§ **Exercise data**:
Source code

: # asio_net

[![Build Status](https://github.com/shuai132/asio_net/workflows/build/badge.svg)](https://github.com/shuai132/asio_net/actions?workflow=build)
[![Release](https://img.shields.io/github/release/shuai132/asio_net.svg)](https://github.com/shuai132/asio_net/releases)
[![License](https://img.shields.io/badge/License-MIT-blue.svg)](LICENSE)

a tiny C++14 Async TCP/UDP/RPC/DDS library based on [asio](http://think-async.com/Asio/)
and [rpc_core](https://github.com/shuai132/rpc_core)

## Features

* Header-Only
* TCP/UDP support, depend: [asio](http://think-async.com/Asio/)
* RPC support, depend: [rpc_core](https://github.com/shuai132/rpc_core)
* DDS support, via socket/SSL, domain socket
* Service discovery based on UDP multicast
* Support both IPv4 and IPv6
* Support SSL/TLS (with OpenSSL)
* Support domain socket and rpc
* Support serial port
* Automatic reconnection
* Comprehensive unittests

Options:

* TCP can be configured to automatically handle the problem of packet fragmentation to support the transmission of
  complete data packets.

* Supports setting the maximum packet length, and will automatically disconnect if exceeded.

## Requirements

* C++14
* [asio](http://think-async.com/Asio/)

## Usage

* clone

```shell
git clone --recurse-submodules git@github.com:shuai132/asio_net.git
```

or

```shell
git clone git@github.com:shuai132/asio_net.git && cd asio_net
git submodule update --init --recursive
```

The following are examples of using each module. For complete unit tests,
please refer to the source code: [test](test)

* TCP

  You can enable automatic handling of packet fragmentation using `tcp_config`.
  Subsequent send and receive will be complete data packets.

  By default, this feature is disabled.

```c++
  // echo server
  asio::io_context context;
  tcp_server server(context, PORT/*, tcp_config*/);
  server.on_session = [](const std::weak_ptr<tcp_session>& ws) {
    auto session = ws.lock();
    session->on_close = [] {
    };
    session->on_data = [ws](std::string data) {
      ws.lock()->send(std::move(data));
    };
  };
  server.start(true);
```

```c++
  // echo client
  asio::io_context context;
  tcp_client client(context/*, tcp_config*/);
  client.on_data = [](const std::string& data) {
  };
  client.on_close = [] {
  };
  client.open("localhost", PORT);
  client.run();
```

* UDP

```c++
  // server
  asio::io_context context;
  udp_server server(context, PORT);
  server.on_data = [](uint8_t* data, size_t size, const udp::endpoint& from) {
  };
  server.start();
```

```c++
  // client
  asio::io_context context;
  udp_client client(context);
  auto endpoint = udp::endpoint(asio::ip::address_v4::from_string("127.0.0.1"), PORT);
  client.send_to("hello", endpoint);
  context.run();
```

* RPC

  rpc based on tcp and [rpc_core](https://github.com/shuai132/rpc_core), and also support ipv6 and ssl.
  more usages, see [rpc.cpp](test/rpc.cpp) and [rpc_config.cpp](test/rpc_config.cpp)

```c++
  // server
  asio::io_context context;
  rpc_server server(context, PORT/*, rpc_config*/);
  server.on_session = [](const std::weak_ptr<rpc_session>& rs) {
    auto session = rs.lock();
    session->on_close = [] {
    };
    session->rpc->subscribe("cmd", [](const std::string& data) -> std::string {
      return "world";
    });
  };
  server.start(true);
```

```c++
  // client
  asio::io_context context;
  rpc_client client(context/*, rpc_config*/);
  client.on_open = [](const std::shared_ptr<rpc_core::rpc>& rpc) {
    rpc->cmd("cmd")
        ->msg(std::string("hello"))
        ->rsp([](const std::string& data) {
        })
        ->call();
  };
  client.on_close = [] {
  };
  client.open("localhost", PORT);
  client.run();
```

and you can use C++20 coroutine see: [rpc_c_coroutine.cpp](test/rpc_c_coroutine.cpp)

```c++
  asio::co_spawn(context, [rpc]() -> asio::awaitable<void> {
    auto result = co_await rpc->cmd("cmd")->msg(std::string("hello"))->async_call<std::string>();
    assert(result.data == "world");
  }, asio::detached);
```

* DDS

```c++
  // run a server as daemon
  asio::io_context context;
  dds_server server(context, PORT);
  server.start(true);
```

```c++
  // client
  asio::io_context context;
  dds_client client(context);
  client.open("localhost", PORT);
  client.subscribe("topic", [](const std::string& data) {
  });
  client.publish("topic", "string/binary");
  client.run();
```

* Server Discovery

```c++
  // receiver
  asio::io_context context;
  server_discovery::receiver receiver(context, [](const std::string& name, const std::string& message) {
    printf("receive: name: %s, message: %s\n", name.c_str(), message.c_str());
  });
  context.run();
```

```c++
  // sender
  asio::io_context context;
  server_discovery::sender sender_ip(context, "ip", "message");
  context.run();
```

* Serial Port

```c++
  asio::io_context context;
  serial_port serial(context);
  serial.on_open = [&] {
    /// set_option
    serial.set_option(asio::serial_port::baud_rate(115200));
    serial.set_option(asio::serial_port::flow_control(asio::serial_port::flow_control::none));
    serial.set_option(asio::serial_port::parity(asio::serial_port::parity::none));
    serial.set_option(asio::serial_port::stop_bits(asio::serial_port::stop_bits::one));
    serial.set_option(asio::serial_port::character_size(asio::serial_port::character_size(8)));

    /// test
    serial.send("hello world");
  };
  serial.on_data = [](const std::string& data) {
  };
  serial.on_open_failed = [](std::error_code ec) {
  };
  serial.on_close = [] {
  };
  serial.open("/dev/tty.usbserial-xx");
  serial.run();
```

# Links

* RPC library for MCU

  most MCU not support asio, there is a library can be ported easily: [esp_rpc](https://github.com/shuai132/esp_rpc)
---
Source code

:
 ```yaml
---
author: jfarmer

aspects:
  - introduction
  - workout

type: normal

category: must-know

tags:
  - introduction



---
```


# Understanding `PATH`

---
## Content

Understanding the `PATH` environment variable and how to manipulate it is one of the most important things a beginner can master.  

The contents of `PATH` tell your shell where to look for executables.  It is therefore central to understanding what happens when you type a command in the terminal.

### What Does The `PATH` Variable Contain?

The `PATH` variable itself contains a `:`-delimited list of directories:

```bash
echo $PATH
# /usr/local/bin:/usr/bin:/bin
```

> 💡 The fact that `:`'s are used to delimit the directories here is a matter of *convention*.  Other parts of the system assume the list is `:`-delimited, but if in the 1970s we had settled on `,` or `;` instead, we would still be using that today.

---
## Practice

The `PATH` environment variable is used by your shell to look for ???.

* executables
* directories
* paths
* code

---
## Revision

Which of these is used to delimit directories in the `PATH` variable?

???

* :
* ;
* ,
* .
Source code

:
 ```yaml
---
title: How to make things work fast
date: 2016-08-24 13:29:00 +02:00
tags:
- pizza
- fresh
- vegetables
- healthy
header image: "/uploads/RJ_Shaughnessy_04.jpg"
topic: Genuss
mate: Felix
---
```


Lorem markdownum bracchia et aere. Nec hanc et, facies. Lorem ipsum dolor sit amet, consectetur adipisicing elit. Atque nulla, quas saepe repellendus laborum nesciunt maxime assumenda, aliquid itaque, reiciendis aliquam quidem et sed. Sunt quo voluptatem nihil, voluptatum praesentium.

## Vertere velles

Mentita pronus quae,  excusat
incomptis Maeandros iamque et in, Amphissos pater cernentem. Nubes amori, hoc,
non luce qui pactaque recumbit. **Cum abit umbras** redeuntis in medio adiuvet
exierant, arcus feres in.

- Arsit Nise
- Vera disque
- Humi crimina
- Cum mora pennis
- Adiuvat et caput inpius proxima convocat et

§ **The problem**: Within the listing above, say how many lines contain the string "domain". Reply with the number only.

§ **Exercise solution**: 2